Information supplied:
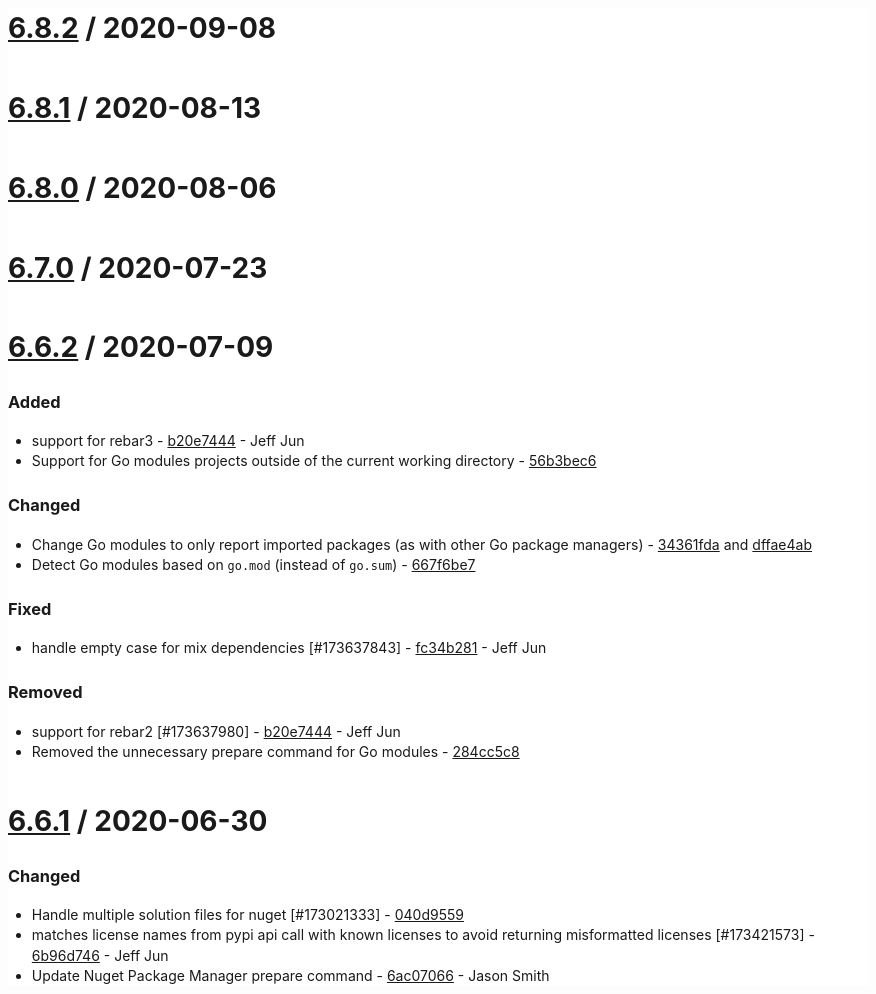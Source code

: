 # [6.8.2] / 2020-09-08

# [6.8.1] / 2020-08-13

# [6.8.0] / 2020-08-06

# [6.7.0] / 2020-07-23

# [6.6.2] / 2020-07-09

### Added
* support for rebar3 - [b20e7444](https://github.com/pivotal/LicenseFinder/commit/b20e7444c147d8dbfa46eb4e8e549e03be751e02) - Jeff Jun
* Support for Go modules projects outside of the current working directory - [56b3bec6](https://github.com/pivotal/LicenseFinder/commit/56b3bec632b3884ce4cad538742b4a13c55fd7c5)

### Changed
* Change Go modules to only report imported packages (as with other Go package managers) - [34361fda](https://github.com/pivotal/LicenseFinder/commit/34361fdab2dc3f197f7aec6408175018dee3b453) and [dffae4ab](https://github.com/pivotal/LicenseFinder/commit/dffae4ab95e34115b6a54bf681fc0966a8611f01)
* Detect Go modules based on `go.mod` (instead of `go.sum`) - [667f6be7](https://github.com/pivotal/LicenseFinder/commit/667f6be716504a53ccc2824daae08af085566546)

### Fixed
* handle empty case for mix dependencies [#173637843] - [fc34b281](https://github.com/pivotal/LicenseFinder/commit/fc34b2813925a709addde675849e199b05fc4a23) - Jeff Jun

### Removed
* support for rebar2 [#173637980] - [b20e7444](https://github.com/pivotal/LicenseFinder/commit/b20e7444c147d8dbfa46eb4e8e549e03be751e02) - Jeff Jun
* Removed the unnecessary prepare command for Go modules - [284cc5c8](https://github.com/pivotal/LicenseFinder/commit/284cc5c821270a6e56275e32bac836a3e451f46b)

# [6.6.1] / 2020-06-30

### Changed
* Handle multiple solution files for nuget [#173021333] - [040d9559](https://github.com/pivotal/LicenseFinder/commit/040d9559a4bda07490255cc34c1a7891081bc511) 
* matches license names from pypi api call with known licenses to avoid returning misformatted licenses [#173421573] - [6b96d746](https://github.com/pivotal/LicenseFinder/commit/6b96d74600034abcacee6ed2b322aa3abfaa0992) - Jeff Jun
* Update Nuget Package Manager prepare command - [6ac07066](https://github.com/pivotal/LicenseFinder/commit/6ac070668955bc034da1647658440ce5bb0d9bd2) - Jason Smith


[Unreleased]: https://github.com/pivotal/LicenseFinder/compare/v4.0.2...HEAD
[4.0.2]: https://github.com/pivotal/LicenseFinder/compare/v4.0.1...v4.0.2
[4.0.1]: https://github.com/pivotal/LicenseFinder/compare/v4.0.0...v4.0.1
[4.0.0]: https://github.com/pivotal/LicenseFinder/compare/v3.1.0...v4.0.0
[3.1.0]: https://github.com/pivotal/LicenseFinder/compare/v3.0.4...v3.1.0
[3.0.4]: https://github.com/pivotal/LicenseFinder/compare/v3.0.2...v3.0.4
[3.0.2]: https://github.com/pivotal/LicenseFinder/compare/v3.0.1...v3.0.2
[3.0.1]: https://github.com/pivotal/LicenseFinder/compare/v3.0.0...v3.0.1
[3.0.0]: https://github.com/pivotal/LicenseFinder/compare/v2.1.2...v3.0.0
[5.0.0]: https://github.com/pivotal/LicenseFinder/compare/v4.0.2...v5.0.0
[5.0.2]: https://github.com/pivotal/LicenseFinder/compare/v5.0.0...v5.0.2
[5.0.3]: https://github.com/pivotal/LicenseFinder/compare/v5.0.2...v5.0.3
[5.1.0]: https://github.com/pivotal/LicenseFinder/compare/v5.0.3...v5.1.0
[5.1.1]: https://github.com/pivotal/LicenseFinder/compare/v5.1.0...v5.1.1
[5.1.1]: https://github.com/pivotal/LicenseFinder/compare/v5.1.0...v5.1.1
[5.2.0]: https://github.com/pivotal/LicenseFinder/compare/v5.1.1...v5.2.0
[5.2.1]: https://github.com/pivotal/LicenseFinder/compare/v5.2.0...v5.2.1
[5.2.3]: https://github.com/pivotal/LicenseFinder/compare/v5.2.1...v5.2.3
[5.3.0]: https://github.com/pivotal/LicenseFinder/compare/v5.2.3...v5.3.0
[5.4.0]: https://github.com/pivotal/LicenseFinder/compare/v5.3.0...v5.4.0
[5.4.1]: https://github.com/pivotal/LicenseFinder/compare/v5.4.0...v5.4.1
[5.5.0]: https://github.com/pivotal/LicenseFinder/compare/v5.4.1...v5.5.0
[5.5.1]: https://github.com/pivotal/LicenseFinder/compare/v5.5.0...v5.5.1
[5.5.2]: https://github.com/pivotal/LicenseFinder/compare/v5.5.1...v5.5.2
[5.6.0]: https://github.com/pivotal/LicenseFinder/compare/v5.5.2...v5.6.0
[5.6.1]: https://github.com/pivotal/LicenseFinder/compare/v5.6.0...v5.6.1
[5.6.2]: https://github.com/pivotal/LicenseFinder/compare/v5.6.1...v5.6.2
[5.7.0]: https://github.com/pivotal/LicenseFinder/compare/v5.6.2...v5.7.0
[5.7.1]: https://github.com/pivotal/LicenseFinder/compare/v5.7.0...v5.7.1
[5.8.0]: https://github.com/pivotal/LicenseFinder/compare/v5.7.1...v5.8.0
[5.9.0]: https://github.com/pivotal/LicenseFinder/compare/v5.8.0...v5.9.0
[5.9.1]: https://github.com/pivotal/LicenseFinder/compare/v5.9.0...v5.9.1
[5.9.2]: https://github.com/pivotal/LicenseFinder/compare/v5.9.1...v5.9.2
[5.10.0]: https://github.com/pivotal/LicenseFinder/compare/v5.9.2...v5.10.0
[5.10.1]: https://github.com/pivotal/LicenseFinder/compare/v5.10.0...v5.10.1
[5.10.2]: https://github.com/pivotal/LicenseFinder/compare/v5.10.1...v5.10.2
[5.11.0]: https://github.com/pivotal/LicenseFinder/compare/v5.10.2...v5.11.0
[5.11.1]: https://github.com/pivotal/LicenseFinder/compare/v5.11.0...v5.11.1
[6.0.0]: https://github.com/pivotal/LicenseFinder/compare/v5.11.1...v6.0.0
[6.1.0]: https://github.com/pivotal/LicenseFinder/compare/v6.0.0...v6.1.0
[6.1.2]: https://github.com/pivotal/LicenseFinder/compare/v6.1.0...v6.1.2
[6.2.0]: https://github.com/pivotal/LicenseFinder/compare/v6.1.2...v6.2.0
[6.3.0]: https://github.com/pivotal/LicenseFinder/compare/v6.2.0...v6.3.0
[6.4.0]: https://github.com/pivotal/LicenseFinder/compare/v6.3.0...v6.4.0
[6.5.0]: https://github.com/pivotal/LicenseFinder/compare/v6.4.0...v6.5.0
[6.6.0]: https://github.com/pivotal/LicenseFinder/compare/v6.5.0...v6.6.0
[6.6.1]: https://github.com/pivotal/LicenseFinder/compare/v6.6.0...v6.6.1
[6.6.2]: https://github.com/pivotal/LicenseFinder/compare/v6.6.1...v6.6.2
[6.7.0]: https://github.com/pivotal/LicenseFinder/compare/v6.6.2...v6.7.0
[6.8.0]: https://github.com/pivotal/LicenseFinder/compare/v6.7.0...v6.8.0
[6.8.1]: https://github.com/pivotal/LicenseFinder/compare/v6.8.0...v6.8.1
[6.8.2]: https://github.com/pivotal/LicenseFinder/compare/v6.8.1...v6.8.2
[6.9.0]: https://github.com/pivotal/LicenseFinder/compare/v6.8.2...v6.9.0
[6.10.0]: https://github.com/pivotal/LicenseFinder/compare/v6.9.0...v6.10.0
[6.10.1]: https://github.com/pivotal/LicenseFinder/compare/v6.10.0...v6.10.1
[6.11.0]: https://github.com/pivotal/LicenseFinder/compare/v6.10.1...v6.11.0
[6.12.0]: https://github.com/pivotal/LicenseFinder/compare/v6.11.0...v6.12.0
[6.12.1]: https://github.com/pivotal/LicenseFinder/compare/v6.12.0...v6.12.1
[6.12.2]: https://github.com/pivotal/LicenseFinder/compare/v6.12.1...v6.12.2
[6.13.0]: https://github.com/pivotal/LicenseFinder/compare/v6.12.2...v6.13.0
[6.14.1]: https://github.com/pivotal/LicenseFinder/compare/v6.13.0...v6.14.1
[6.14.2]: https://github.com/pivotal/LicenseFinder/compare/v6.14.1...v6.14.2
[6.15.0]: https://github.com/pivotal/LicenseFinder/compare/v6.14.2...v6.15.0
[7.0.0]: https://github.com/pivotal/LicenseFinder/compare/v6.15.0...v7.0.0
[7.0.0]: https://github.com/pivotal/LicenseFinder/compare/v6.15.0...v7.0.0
...
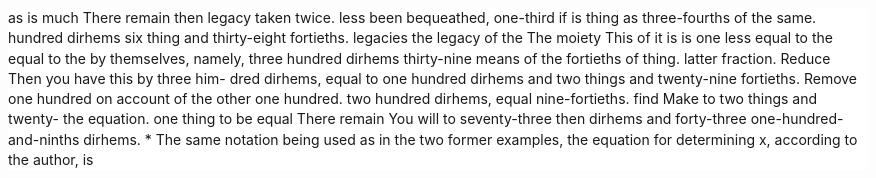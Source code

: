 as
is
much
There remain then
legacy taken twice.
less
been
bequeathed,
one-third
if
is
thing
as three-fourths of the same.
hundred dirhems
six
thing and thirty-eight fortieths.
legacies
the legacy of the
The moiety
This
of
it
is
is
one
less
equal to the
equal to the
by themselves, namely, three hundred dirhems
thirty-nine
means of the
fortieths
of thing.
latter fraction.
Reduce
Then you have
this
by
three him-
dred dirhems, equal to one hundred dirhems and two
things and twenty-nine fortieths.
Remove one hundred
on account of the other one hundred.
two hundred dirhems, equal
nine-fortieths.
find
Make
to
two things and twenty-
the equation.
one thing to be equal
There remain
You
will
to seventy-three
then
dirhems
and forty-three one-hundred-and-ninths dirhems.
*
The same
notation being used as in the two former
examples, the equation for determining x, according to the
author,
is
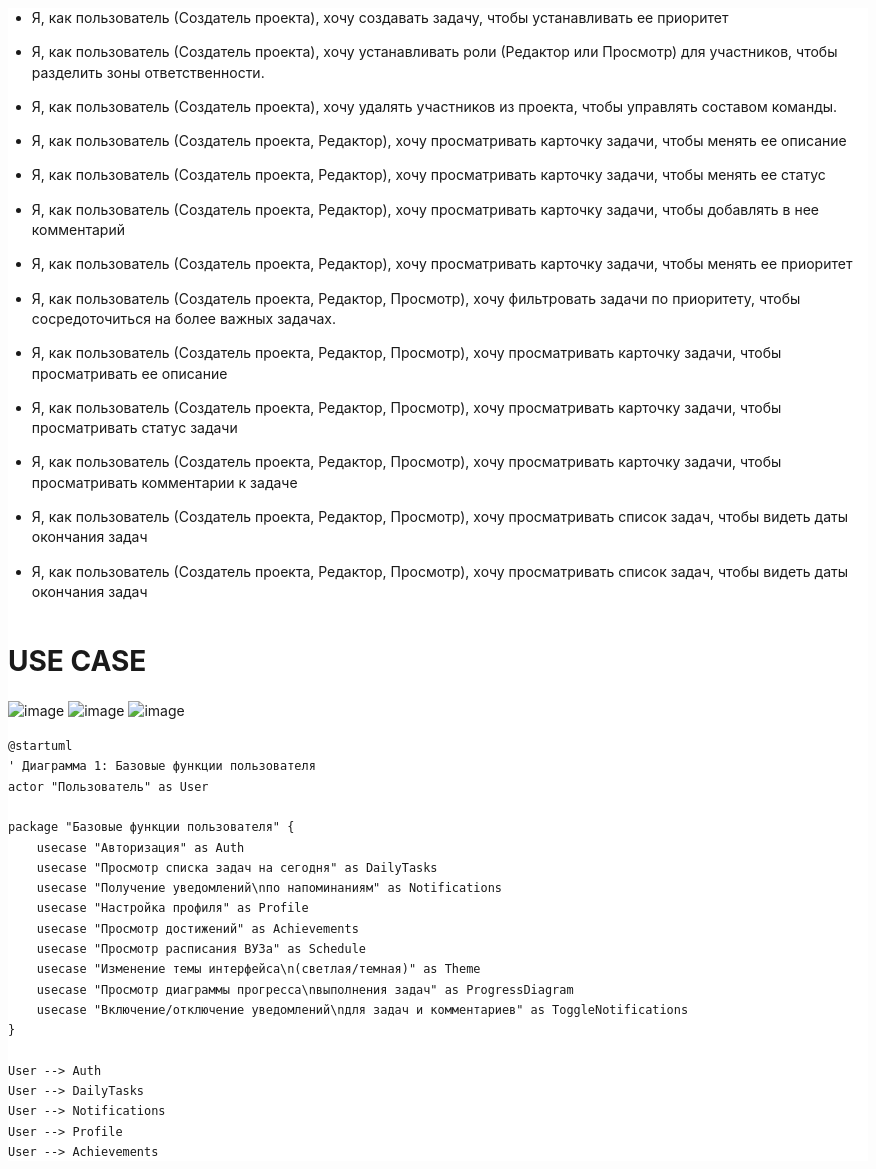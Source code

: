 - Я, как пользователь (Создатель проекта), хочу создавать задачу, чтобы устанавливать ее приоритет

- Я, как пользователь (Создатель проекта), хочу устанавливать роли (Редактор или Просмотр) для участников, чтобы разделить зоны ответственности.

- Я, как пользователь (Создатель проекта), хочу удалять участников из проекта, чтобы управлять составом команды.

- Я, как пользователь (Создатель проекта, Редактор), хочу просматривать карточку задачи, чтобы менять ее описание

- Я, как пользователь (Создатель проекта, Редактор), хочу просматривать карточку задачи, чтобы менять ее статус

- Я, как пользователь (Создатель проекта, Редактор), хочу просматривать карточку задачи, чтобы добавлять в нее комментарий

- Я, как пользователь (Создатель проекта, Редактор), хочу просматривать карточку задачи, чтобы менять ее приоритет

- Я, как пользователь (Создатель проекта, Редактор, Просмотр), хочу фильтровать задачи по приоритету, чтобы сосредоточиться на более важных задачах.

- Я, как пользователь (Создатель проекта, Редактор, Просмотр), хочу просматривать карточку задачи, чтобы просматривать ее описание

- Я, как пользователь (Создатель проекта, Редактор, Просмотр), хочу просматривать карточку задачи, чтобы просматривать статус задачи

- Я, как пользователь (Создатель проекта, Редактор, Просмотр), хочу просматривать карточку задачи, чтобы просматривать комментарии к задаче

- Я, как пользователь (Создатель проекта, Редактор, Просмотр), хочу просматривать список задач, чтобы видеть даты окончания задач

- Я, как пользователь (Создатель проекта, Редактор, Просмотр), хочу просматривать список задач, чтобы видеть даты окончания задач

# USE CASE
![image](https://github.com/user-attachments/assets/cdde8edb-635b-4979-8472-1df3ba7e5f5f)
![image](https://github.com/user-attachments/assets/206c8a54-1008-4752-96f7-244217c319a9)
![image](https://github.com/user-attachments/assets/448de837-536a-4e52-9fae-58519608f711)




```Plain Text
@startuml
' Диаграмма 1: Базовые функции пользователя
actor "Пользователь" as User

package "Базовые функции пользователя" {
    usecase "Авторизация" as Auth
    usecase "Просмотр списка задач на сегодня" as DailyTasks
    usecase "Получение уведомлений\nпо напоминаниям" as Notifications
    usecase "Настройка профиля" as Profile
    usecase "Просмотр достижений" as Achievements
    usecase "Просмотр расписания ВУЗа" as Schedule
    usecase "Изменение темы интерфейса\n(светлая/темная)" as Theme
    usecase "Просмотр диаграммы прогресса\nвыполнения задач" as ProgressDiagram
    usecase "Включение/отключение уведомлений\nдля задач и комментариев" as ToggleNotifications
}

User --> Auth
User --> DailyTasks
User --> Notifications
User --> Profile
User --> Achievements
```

Task details:
For this listing, copy out every line that includes the word "пользователя".

Answer to this problem:
' Диаграмма 1: Базовые функции пользователя
package "Базовые функции пользователя" {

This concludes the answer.